A recent trip to Madrid for the presentation of “Roseta” enlarged my guitar vocabulary in unexpected ways. I made some new friends and came to understand a little better those whom I had always considered to be my polar opposites. I heard for the first time the term “the Granada syndrome”, apparently coined by Lesure while writing about Debussy. It refers to the attribution of romantic longing to this admittedly romantic, moorish oriental city. In Debussy’s case without ever having visited. You can read more about this in Lesure’s “Le syndrome de Grenade” or in the article by Angelo Gilardino, “Andrés Segovia: Paradigma de una identidad” in the latest Roseta journal. As always, Gilardino’s writing is beautiful and insightful. Later in the evening, the sort of guitar-maker I am familiar with (artesano) was referred to as a “guitarrero de portal” meaning that they work with a view of the street or in view of the street. The alternative of course being a larger operation with someone out front to deal with the public. I have to assume that no offense was intended (and none taken) but the distinction was made to imply that the larger operation is a very serious affair. I often make the same distinction to highlight the quality and dedication of the artisan. Not surprising I guess that we each defend the particular model that we have chosen.

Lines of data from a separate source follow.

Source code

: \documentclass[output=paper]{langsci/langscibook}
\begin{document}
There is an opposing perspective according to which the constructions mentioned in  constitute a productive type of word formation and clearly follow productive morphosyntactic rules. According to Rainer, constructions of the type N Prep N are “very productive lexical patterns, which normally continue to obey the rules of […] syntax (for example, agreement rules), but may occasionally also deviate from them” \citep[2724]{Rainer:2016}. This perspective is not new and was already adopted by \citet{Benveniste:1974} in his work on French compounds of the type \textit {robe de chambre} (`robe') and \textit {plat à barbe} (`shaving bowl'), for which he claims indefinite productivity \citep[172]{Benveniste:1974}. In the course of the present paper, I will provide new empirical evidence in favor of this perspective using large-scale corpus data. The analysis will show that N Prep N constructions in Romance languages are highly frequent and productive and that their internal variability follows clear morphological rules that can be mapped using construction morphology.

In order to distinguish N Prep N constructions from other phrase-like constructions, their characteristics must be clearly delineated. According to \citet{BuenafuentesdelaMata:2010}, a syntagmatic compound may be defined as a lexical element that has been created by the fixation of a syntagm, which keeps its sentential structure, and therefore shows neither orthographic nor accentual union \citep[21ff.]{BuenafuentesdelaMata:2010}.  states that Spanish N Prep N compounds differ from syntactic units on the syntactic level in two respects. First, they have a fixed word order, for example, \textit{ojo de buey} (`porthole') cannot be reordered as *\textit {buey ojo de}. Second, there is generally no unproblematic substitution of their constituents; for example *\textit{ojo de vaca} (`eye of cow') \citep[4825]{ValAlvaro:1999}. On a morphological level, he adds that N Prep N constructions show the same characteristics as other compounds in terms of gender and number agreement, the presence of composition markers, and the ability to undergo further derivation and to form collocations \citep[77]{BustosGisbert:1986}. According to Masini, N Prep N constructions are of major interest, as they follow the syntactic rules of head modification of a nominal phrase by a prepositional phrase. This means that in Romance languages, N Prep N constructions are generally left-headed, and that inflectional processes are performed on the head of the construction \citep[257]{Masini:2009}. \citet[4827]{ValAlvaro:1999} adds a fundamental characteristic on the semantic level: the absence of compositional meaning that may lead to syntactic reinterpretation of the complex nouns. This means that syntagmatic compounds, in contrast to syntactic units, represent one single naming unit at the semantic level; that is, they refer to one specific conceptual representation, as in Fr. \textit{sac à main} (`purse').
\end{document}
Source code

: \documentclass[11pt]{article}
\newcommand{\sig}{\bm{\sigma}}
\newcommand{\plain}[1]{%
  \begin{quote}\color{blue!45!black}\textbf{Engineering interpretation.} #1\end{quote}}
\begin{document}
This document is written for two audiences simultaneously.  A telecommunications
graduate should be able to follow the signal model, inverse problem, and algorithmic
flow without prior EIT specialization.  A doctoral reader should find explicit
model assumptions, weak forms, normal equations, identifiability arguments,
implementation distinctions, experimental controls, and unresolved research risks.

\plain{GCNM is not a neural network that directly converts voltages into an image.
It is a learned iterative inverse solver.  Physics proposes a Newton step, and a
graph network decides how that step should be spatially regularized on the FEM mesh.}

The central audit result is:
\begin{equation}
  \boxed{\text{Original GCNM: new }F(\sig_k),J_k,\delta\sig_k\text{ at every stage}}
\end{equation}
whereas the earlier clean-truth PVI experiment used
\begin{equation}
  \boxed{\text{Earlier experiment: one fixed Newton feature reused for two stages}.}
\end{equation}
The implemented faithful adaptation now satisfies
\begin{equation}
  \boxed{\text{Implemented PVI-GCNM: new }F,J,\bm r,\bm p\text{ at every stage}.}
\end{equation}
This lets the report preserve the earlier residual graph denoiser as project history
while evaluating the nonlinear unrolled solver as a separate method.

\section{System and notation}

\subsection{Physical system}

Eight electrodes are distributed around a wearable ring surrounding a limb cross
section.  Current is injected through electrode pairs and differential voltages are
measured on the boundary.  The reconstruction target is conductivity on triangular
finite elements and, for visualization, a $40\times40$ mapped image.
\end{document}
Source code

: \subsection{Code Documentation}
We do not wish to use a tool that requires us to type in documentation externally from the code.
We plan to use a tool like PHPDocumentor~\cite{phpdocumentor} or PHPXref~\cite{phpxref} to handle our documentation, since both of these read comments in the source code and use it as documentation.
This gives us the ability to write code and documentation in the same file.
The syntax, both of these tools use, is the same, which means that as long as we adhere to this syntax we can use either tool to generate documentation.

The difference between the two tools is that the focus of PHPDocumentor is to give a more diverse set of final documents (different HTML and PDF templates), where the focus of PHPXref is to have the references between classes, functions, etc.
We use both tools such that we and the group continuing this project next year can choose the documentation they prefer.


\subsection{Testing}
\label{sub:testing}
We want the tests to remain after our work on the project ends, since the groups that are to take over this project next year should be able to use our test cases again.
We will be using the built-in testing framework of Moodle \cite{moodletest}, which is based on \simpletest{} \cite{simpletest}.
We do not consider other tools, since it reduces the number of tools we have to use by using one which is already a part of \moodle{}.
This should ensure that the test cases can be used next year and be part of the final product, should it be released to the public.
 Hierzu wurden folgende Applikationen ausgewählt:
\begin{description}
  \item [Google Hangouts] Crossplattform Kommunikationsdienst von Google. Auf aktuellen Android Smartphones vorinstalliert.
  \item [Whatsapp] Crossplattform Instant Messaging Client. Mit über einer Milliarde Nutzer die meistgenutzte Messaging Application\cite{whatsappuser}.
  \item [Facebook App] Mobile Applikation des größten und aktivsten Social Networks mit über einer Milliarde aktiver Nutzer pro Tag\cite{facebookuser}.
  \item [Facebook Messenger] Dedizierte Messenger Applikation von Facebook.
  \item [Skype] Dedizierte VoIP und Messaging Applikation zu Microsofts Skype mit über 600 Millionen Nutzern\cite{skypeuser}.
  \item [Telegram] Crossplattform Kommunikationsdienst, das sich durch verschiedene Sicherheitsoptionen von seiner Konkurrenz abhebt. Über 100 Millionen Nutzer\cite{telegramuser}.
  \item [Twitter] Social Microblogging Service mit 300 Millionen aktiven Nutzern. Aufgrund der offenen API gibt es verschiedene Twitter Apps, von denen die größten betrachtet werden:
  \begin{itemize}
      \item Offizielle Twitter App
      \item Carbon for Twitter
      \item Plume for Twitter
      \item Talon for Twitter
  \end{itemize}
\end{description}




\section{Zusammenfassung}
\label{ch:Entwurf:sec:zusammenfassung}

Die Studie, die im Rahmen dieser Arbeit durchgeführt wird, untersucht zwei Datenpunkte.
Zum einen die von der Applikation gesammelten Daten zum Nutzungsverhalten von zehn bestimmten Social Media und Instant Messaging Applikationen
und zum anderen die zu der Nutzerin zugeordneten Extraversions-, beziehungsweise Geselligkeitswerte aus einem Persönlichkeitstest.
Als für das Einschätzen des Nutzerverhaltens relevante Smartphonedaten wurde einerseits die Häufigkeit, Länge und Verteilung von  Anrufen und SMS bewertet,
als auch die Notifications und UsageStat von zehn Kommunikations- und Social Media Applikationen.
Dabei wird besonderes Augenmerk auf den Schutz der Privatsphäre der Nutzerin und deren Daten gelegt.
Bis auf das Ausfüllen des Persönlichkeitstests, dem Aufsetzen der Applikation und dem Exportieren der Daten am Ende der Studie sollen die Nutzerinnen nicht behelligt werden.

As the night “poured” on and conversation turned inevitably lighter I heard the term “New Madrid school of guitar-makers”. Nothing strange in that but when I was told that, in the opinion of my drinking companion, it is made up of a Swiss man, a Korean woman and a Catalonian I wondered how the others in town might react. The references made were to Leonard Plattner, Yunah Park and Elías Bonet. I have seen guitars made by two of these makers and have heard great things about all of them. Without a doubt, they come from a place of tradition and respect for the guitar and share a desire to improve both the guitar and the Madrid school. More power to them. I got some very negative feedback when I published an article here praising the first foreigners to take up guitar-making in Granada so maybe this too will get some negative attention.
I had the pleasure of meeting Amalia Ramírez and sharing a drink with her and her nephew Enrique Ramírez. The latest José (Enrique) in an unbroken line of Ramírez is passionate about guitars and interested in every aspect of this six-string world. In answer to a question I posed to Amalia I think the answer is “Yes, he has what it takes”. All that tradition and family history together with a personal committment to the guitar can bring great things. As for Amalia, after our conversation and reading her interview in the latest issue of Roseta, I feel like I understand her much better and can only congratulate her for her success with the family business. There is no doubt as to the fact that it is her success and that the next generation owes her a great debt.